Excerpts from a dataset:
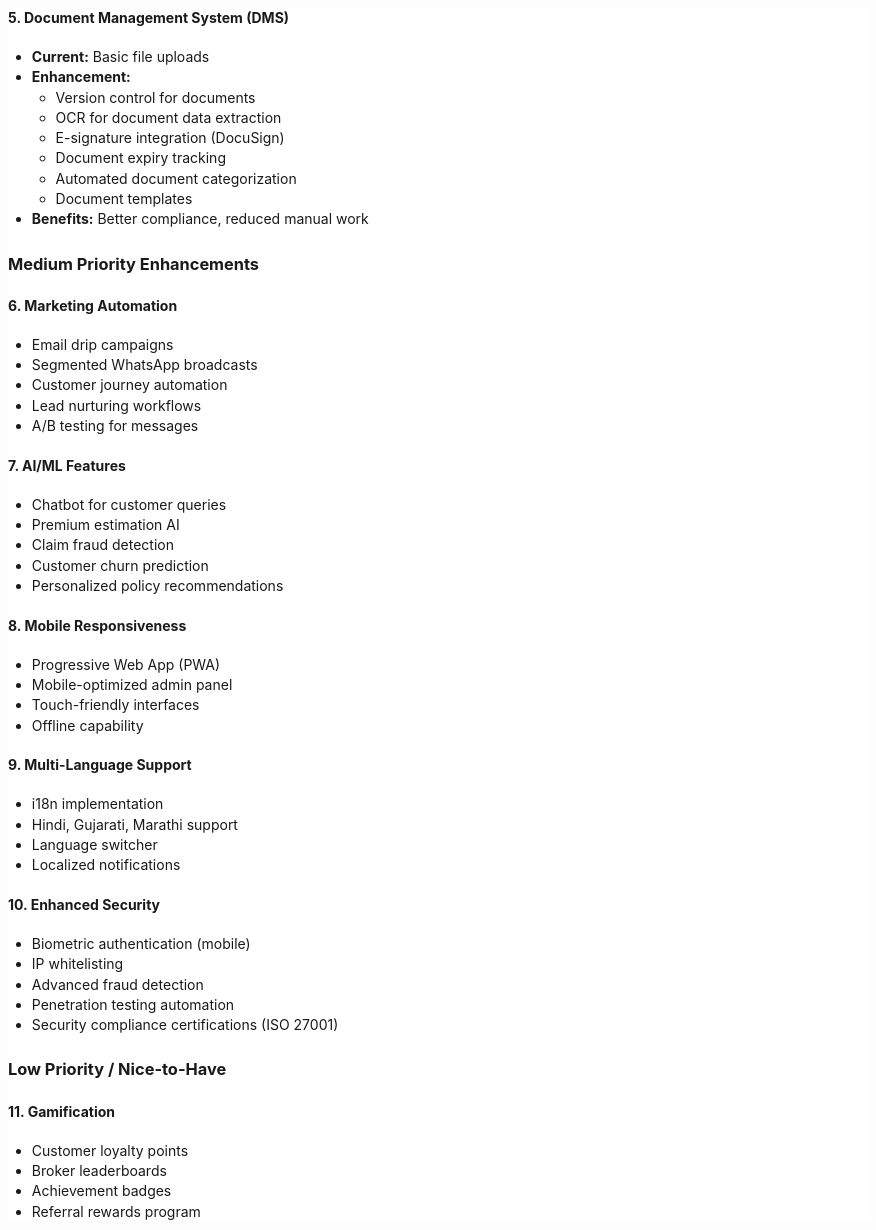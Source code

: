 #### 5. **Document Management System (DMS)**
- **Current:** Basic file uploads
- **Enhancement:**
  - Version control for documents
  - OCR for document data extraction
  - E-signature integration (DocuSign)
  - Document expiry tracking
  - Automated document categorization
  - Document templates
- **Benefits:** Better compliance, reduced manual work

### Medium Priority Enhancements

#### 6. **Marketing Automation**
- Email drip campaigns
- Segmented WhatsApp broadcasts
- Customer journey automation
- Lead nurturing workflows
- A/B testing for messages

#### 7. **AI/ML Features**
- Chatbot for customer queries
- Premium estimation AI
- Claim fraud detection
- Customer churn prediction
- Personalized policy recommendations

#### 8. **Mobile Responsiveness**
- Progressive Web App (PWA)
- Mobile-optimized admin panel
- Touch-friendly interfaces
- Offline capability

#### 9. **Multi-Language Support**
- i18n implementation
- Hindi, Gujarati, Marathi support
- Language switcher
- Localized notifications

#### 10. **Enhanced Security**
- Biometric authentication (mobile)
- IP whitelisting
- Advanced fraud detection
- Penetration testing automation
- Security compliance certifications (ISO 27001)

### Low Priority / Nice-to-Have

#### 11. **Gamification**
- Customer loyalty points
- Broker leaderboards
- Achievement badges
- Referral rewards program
==
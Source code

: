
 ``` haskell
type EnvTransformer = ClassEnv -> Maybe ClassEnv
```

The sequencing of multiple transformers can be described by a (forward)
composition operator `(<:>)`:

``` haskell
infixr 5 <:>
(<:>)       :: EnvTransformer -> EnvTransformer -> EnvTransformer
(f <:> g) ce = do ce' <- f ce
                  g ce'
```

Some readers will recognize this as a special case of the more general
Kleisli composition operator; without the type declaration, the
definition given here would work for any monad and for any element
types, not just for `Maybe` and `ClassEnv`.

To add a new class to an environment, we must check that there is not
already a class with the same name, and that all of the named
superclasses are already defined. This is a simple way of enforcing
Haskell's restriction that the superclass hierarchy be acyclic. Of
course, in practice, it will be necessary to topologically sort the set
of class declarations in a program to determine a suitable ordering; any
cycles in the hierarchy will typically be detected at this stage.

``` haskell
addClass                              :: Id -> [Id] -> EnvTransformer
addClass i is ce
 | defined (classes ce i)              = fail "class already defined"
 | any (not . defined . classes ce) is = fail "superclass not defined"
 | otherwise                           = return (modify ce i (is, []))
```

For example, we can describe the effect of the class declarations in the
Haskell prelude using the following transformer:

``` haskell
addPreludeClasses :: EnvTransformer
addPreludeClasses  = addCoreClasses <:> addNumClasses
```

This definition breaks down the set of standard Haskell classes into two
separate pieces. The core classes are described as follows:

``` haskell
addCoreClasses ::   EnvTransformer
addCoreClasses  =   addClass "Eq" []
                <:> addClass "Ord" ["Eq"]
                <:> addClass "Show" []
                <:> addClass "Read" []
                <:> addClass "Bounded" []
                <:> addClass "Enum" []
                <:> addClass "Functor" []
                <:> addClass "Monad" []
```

● What you will do
What belongs in the answer is each line of the data that has the word "described".

● Result of this exercise
The sequencing of multiple transformers can be described by a (forward)
separate pieces. The core classes are described as follows:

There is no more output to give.